EXERCISE. Among the entries below, find the lines with the word "clar" and copy them.

RECORDS FOR THE EXERCISE.

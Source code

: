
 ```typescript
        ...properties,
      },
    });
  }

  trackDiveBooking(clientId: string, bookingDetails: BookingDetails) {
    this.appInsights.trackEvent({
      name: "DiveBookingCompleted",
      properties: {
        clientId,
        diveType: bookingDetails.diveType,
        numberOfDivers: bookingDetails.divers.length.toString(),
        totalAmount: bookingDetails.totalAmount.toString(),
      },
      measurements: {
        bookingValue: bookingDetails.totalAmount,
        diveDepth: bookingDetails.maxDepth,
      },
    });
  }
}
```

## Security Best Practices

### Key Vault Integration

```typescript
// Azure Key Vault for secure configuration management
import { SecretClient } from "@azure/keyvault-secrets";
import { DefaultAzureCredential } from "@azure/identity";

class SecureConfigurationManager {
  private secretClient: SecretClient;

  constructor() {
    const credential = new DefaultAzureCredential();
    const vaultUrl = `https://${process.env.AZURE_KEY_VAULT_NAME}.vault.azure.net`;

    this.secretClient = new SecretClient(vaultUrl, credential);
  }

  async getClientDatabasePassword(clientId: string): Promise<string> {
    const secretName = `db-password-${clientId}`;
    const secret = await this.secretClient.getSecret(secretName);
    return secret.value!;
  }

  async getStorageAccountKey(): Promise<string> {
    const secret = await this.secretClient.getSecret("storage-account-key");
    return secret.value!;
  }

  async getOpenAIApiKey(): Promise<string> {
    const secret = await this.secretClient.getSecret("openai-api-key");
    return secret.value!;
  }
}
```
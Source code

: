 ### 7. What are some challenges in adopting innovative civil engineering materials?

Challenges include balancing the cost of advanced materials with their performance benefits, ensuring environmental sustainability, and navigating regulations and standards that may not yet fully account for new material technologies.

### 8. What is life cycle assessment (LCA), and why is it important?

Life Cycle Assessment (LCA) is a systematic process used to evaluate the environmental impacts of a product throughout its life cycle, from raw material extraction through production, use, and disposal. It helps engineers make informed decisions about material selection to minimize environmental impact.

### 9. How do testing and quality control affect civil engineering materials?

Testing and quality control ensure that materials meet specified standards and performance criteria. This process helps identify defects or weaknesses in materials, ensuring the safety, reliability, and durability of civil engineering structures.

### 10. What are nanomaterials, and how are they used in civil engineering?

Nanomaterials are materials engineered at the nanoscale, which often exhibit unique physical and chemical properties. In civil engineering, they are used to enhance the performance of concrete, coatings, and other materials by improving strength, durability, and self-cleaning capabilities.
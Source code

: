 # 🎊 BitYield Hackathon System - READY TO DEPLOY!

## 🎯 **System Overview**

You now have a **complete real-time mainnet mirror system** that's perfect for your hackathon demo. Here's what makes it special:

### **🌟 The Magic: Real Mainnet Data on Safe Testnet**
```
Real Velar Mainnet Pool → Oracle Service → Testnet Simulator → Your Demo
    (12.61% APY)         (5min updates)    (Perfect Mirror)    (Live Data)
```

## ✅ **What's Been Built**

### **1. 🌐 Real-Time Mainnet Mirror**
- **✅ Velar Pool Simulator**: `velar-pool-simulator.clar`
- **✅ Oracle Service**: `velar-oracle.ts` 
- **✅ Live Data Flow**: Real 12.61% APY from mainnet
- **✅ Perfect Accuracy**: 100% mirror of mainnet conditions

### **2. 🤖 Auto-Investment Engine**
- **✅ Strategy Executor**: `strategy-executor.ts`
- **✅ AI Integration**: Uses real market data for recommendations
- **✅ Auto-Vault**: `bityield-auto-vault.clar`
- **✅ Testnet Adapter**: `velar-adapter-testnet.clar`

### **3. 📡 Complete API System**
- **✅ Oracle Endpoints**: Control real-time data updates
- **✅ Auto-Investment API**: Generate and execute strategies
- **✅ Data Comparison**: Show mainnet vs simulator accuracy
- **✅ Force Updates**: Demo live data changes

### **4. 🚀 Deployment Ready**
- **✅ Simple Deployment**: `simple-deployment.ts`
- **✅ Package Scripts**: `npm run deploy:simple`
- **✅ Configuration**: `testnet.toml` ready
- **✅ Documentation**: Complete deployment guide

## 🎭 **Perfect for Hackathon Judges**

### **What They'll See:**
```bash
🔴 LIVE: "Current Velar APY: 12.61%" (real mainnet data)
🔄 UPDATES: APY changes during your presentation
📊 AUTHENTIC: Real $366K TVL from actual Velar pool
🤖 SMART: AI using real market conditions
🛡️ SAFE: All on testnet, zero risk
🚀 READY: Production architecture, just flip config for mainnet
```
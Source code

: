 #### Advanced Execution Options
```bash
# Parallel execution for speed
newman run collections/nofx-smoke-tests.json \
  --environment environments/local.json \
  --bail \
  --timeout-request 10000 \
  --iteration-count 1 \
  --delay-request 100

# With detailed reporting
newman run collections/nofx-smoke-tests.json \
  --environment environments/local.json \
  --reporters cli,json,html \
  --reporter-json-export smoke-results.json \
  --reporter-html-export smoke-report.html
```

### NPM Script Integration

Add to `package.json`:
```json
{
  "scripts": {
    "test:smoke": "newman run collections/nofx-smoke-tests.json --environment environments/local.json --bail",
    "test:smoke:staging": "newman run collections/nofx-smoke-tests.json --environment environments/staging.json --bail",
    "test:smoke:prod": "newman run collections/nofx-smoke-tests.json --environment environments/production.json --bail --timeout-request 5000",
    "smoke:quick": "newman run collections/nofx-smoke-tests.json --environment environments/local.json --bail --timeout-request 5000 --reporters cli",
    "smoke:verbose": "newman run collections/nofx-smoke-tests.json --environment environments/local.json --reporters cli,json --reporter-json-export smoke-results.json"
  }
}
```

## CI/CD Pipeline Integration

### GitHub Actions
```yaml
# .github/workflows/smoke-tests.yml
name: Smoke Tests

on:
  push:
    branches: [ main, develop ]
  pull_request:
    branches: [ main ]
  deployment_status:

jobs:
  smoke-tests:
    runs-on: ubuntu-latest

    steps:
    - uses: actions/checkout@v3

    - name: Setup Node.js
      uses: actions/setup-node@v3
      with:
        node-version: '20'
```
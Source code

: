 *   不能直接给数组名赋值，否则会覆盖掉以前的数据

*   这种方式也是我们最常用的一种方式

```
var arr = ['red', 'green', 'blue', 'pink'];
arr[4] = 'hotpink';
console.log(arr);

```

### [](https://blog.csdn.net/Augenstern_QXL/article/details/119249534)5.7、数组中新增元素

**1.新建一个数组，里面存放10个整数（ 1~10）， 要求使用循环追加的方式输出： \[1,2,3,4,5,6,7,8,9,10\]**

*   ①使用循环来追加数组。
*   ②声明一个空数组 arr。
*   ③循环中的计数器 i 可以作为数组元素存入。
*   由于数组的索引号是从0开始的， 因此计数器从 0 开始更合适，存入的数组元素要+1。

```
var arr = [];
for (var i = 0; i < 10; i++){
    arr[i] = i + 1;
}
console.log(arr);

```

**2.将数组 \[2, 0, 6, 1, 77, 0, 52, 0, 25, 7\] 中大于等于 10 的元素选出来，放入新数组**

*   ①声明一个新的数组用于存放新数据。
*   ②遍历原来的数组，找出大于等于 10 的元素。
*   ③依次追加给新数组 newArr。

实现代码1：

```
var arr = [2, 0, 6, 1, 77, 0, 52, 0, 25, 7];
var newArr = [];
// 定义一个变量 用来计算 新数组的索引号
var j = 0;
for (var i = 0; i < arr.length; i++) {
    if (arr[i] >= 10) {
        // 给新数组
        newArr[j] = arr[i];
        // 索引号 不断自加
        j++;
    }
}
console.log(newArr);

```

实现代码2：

EXERCISE RESPONSE.
- **✅ Velar Pool Simulator**: `velar-pool-simulator.clar`
- **✅ Auto-Vault**: `bityield-auto-vault.clar`
- **✅ Testnet Adapter**: `velar-adapter-testnet.clar`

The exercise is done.